Deep understanding of JavaScript – regular expressions

Time:2021-6-22

regular expression

Regular expressions are patterns used to match character combinations in strings. In JavaScript, regular expressions are also objects. These patterns are used toRegExpOfexecandtextMethods, andStringInmatchmatchAllreplace search andsplitmethod

Create expression

Literal

Use two/Create a regular expression directly, with a slash to indicate the beginning and end

var	reg	=	/ab/g

When the script is loaded, the regular expression literal is compiled. When the regular expression is kept unchanged, better performance can be obtained by using this method.

RegExpConstructors

var reg = new RegRxp('ab','g')
//Equivalent to var reg = / AB / g

Literal quantity creates a modifier after the end of the slash and the second argument of the constructor.
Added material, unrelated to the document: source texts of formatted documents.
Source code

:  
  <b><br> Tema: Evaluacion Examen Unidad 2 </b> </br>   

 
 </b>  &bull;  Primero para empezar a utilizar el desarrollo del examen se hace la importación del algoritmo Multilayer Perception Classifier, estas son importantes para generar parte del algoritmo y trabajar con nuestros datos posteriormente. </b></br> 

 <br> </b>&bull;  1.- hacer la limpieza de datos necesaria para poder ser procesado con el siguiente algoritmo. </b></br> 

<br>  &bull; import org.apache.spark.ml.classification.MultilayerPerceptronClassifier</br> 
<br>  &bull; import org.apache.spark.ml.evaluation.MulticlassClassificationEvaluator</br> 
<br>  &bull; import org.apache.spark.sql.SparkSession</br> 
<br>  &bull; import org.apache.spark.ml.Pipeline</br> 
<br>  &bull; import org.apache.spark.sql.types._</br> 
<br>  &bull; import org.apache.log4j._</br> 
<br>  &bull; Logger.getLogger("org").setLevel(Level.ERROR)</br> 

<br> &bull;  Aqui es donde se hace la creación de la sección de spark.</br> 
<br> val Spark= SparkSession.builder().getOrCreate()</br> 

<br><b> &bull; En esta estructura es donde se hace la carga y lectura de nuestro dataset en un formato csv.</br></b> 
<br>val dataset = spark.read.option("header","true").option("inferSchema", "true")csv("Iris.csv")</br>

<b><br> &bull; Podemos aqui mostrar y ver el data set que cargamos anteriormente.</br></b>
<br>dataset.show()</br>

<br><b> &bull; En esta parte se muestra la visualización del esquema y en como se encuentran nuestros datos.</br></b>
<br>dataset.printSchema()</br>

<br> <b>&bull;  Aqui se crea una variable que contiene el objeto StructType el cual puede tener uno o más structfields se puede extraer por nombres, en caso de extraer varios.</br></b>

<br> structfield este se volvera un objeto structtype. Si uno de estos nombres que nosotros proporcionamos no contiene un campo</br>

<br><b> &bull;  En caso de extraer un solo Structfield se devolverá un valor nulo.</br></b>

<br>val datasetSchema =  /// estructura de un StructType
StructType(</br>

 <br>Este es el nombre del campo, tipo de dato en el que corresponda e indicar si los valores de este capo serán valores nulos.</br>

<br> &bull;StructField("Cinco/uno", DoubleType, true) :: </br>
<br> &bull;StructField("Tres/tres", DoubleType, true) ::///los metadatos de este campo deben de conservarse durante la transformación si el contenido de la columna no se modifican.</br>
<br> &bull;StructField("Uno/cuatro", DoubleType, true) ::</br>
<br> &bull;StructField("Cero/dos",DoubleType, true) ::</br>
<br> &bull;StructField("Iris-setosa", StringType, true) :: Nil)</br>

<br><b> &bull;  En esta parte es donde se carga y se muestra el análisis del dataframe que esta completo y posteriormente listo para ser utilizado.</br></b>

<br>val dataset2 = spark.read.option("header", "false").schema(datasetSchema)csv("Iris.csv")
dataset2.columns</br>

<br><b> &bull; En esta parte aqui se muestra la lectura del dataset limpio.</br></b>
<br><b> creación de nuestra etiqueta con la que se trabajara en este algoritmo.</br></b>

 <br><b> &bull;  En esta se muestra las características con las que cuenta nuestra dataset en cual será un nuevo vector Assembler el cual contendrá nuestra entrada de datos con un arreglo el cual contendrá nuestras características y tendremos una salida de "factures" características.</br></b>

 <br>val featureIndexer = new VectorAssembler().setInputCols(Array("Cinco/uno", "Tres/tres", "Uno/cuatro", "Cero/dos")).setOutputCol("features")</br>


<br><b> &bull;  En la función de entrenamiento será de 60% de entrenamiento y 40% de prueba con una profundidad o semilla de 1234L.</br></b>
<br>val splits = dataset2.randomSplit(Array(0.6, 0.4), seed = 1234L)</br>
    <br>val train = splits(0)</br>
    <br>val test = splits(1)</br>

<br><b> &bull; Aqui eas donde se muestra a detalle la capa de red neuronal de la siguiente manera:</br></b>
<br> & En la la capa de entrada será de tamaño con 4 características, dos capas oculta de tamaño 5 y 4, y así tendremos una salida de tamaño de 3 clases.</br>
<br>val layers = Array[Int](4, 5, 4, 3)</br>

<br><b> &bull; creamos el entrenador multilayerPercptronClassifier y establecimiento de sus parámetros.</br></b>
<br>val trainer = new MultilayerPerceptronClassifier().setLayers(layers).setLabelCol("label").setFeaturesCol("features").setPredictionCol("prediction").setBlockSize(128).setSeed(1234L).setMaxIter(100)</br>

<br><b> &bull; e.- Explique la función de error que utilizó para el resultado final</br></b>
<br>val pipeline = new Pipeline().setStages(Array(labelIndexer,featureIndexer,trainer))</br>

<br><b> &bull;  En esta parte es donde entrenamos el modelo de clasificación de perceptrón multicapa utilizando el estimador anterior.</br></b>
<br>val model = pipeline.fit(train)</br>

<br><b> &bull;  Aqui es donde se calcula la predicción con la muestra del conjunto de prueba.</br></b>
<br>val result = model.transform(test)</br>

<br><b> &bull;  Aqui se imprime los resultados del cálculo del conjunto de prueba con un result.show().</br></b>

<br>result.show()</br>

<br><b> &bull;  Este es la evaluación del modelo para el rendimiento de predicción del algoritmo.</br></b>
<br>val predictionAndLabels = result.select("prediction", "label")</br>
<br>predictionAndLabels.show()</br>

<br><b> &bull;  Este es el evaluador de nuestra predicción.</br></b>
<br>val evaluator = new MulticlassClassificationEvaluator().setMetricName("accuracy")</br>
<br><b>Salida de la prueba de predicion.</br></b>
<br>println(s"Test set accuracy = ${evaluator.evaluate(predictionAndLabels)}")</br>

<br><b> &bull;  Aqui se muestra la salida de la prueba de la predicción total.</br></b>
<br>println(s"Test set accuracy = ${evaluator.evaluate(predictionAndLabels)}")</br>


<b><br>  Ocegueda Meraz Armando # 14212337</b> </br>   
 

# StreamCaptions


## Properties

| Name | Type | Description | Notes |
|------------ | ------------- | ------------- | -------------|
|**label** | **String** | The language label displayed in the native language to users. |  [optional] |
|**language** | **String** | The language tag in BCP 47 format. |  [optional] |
The above two ways of writing are to add a new object in the regular expression. The difference is that when the first re engine compiles code, it creates a new regular expression. The second method creates a new expression at run time, so literal quantity is more efficient. And the literal quantity is more convenient and intuitive, basically will use literal quantity to define regular expression.

Instance properties

Regular modifier related instance properties (read only)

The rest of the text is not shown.